## Data for review

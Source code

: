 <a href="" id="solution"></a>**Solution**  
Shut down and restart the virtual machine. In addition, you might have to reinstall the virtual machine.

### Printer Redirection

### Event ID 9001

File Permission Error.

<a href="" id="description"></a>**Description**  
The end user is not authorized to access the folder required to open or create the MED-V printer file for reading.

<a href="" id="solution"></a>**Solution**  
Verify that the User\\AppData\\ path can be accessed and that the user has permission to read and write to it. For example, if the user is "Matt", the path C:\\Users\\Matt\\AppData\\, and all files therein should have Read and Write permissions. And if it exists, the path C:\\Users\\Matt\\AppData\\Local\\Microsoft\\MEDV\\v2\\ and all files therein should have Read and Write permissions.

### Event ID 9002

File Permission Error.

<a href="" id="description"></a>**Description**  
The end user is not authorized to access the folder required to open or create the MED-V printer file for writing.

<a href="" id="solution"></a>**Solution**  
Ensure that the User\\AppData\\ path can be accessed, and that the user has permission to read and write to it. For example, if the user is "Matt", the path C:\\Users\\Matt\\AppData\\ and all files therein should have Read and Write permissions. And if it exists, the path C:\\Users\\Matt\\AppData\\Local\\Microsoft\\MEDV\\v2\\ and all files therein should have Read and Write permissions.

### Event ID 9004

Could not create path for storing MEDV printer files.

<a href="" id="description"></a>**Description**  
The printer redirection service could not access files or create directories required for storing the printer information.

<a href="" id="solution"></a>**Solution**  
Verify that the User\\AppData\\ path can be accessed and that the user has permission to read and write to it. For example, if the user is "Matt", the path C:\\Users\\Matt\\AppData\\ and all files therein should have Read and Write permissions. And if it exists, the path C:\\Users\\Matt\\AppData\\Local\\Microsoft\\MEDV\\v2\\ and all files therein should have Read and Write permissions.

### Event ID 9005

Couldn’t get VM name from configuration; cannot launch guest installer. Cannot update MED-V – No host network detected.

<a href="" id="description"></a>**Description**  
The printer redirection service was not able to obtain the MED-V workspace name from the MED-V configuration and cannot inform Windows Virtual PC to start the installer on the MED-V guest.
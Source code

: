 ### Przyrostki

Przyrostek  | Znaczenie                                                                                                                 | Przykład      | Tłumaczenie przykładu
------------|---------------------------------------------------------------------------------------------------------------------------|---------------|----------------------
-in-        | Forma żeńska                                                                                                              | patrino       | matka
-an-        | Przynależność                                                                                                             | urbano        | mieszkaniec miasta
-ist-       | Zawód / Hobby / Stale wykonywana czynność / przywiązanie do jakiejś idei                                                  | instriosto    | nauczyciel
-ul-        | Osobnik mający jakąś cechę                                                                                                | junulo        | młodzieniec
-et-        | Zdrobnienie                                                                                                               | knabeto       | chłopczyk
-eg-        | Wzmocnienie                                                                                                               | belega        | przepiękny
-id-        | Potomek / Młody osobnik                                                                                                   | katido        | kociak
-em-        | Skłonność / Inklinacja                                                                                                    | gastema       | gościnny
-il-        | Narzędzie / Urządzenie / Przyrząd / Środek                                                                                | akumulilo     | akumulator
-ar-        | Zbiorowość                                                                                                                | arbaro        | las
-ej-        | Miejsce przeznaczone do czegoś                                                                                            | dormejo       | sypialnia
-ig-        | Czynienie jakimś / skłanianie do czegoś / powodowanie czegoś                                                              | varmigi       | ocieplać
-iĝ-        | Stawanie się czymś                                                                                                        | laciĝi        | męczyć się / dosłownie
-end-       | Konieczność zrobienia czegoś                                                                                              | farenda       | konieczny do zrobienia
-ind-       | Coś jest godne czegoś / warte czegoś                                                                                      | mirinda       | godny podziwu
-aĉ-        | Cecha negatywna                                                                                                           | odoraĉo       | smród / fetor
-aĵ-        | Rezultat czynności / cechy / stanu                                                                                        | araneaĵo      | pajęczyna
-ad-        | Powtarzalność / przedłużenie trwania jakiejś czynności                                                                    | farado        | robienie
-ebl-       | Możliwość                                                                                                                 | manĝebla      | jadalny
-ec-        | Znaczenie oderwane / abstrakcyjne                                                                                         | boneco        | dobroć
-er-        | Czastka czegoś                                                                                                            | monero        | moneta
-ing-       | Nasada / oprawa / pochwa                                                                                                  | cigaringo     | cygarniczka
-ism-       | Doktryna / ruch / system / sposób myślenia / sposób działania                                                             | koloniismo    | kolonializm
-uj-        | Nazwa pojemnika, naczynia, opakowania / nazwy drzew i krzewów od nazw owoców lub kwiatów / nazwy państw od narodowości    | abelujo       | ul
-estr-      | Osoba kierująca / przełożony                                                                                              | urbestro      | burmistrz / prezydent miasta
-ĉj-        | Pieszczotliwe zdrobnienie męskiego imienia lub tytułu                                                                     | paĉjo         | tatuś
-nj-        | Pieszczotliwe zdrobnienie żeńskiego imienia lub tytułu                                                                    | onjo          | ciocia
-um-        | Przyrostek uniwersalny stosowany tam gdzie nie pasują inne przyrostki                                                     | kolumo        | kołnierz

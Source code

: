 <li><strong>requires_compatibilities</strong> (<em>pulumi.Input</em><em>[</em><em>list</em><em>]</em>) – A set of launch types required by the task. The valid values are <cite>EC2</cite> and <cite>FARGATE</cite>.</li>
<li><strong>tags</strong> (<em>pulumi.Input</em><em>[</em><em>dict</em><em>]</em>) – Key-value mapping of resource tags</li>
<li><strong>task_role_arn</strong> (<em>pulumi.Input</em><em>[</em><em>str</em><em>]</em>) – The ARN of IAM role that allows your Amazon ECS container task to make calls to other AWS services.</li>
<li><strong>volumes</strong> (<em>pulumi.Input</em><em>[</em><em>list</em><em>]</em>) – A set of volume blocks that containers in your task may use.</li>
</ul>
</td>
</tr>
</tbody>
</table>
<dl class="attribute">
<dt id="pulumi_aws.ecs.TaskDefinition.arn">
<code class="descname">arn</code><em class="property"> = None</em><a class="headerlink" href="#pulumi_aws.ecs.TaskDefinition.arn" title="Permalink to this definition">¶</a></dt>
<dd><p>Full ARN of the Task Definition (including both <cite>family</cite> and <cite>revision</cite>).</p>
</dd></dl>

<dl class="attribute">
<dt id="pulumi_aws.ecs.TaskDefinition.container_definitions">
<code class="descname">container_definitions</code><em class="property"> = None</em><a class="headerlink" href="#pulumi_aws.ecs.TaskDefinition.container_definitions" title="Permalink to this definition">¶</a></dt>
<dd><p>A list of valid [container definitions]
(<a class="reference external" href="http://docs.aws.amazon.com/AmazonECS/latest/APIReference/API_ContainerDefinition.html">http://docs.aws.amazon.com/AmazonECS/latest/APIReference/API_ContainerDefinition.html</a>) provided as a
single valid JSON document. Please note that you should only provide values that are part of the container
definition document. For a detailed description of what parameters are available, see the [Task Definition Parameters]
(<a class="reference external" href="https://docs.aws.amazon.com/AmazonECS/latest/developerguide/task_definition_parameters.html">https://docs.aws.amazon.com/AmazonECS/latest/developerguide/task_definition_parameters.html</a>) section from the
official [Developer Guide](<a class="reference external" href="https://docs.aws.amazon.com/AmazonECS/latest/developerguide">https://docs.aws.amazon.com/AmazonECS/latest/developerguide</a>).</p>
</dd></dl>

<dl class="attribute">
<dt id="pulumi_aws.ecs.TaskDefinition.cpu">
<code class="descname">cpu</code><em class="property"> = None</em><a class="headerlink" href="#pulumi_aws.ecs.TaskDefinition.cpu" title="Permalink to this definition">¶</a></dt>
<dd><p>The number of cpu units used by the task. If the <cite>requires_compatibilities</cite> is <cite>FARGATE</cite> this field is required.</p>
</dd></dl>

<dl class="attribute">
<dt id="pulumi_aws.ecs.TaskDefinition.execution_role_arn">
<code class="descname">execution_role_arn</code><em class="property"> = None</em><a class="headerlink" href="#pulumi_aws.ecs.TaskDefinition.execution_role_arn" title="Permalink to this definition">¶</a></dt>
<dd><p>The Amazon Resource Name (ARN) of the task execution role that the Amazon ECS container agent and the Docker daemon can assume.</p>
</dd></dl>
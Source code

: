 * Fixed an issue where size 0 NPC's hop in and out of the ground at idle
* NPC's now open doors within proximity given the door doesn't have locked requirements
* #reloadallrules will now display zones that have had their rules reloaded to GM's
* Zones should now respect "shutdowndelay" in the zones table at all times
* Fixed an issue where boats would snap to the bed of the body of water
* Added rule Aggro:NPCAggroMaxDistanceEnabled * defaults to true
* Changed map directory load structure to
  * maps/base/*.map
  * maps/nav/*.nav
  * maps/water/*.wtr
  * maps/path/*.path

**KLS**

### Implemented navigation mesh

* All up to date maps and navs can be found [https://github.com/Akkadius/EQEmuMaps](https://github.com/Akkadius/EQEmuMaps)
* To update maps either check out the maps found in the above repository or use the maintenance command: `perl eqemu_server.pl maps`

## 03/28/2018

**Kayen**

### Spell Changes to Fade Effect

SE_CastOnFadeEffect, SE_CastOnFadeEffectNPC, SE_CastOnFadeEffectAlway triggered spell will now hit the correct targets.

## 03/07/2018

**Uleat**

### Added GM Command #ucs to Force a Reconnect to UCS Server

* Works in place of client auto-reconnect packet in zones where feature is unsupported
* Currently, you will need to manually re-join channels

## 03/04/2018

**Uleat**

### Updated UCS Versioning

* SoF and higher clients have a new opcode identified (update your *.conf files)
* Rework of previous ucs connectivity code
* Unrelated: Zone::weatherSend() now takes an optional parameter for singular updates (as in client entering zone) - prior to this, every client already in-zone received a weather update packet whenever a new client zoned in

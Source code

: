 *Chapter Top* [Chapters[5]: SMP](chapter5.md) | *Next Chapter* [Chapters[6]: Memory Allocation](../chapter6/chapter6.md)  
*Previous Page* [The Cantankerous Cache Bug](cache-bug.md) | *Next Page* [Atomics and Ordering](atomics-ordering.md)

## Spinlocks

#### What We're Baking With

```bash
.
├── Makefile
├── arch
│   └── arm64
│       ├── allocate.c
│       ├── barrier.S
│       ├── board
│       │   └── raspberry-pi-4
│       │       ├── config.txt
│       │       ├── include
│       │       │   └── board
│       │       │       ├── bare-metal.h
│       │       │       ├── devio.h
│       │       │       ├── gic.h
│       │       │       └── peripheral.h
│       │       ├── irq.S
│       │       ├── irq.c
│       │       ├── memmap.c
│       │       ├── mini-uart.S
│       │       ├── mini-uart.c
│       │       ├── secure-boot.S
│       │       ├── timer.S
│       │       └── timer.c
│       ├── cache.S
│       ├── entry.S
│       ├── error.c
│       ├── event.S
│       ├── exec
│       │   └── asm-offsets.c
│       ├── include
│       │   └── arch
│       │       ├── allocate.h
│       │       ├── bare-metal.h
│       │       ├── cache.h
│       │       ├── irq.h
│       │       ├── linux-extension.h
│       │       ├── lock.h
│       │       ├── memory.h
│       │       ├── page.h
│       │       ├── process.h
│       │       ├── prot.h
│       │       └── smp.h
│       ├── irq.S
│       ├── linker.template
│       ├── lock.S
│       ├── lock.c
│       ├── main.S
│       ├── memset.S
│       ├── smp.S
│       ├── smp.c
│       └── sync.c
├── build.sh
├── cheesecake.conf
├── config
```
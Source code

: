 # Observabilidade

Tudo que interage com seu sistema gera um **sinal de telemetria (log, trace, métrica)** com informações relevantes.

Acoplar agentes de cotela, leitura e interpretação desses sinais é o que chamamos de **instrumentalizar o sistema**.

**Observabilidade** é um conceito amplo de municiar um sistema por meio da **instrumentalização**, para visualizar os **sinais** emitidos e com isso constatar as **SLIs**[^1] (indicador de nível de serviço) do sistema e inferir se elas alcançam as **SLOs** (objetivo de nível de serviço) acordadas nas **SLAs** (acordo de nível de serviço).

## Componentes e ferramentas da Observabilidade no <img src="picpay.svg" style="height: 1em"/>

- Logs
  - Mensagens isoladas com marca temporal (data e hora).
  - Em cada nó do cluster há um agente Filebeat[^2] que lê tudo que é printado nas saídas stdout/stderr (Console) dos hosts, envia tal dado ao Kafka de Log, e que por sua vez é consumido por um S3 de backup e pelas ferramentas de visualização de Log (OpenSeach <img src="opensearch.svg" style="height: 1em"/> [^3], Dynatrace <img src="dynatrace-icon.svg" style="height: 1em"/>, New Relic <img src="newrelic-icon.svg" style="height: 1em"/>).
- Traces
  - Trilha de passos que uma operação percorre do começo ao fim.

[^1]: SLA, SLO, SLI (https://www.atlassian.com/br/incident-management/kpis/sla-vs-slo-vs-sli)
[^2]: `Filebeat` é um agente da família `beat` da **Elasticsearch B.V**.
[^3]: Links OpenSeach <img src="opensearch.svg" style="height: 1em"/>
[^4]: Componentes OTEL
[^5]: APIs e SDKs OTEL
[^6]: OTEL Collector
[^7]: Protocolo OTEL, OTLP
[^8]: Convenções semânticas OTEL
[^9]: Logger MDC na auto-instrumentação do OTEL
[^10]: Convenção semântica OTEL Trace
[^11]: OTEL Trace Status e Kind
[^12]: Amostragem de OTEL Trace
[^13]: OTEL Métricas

## What to work on
Out of the records above, pull each line containing the word "from".

## Written answer
Couldn’t get VM name from configuration; cannot launch guest installer. Cannot update MED-V – No host network detected.
The printer redirection service was not able to obtain the MED-V workspace name from the MED-V configuration and cannot inform Windows Virtual PC to start the installer on the MED-V guest.
(<a class="reference external" href="https://docs.aws.amazon.com/AmazonECS/latest/developerguide/task_definition_parameters.html">https://docs.aws.amazon.com/AmazonECS/latest/developerguide/task_definition_parameters.html</a>) section from the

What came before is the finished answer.